Data:
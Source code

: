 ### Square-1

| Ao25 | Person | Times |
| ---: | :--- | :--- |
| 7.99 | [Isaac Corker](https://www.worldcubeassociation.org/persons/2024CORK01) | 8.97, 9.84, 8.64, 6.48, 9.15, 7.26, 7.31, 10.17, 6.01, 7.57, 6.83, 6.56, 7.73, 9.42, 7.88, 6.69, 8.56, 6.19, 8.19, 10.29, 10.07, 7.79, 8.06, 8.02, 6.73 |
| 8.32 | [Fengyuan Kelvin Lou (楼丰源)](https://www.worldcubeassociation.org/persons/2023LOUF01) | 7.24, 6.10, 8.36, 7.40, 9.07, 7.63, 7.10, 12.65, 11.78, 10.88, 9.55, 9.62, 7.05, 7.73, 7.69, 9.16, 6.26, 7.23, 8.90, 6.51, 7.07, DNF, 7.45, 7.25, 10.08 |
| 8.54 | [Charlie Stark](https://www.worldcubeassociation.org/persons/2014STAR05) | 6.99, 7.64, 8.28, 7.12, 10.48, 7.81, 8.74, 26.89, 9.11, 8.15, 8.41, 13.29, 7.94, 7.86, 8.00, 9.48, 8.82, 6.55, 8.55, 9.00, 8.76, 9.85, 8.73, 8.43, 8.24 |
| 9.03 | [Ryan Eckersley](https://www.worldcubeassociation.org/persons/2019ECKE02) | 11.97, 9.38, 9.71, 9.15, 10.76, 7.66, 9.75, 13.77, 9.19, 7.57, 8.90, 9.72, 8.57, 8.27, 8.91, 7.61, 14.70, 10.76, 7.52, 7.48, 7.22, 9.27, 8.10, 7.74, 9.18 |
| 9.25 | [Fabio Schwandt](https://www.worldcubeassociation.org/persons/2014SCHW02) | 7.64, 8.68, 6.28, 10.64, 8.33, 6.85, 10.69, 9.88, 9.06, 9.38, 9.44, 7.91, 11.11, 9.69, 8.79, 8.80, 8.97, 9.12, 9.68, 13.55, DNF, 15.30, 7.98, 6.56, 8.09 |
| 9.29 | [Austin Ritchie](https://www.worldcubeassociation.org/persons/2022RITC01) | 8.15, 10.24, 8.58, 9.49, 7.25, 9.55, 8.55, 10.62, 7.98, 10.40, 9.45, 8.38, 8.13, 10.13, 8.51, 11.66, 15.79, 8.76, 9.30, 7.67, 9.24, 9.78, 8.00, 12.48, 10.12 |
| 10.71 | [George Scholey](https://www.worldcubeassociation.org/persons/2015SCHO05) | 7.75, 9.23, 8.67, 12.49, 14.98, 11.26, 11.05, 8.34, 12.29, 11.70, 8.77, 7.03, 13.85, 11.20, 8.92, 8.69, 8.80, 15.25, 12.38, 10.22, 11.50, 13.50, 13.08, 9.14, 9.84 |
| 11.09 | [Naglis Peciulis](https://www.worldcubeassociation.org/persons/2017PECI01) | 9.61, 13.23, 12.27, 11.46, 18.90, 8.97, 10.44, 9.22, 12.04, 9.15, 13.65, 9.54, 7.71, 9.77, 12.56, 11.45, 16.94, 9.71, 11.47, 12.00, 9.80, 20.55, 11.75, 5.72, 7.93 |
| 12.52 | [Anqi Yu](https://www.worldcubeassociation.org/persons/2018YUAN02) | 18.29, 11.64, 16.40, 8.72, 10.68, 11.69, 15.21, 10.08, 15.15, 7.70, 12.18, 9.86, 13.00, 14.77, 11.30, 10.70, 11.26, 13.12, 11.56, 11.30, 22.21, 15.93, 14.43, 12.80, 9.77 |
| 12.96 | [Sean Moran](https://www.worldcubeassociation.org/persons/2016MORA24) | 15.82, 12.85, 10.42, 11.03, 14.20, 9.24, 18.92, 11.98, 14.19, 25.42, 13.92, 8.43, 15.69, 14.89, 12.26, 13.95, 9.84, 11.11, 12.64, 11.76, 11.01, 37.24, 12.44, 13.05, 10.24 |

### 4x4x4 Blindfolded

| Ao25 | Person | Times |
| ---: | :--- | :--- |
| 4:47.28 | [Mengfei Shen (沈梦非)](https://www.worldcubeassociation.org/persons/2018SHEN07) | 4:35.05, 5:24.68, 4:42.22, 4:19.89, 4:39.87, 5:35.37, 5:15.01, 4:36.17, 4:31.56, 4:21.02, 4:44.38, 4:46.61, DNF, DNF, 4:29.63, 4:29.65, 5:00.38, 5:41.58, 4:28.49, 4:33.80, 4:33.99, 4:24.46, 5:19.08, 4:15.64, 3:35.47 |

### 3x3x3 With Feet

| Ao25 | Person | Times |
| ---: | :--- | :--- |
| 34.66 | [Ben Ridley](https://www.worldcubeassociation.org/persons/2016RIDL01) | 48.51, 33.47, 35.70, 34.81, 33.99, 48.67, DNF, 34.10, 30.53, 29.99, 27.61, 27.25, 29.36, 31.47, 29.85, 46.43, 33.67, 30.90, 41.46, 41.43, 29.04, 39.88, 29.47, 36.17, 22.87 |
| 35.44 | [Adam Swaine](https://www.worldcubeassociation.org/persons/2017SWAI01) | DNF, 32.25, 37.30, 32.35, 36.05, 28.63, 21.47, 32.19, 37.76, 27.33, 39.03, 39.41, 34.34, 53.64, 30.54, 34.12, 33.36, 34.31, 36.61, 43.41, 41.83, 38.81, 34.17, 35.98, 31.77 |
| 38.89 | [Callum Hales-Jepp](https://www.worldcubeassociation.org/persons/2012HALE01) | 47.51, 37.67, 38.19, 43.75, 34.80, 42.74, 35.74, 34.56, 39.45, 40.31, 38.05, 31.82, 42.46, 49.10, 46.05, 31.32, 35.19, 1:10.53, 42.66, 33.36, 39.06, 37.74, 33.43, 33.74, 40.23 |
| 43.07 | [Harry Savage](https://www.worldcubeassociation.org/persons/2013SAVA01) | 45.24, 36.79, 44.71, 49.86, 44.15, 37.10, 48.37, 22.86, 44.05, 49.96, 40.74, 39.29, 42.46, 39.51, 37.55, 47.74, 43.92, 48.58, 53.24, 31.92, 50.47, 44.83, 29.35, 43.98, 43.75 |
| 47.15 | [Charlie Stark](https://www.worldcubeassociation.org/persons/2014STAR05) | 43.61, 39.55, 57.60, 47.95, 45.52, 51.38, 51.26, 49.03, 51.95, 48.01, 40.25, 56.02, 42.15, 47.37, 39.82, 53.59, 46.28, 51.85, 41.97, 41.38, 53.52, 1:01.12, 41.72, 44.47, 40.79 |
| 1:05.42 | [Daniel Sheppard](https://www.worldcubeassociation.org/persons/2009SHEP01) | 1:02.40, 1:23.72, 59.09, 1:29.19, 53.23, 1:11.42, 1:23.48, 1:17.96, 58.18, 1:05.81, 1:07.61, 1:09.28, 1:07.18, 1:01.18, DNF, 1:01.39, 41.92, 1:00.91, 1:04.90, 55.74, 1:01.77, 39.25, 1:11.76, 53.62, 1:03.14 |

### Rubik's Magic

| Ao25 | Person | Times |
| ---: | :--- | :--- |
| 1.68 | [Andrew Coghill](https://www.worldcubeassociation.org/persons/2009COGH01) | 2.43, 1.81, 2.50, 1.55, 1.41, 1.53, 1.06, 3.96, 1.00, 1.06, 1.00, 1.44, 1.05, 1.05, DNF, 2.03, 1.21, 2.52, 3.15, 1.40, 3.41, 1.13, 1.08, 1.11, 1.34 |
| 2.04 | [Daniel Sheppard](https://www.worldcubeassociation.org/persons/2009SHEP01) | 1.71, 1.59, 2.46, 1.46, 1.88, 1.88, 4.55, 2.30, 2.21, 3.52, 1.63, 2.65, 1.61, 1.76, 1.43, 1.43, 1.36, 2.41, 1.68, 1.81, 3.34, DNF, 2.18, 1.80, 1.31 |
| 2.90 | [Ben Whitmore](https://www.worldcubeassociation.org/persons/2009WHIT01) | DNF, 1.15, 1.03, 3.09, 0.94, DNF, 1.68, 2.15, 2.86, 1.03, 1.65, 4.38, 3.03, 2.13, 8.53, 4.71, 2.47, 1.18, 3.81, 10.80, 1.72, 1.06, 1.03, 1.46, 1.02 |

Problem requirements: Repeat only what lies between the first line of the data and the line containing "8.43, 8.24 |", both of those lines included, exactly as it stands.

Exercise result:
Source code

: ### Square-1

| Ao25 | Person | Times |
| ---: | :--- | :--- |
| 7.99 | [Isaac Corker](https://www.worldcubeassociation.org/persons/2024CORK01) | 8.97, 9.84, 8.64, 6.48, 9.15, 7.26, 7.31, 10.17, 6.01, 7.57, 6.83, 6.56, 7.73, 9.42, 7.88, 6.69, 8.56, 6.19, 8.19, 10.29, 10.07, 7.79, 8.06, 8.02, 6.73 |
| 8.32 | [Fengyuan Kelvin Lou (楼丰源)](https://www.worldcubeassociation.org/persons/2023LOUF01) | 7.24, 6.10, 8.36, 7.40, 9.07, 7.63, 7.10, 12.65, 11.78, 10.88, 9.55, 9.62, 7.05, 7.73, 7.69, 9.16, 6.26, 7.23, 8.90, 6.51, 7.07, DNF, 7.45, 7.25, 10.08 |
| 8.54 | [Charlie Stark](https://www.worldcubeassociation.org/persons/2014STAR05) | 6.99, 7.64, 8.28, 7.12, 10.48, 7.81, 8.74, 26.89, 9.11, 8.15, 8.41, 13.29, 7.94, 7.86, 8.00, 9.48, 8.82, 6.55, 8.55, 9.00, 8.76, 9.85, 8.73, 8.43, 8.24 |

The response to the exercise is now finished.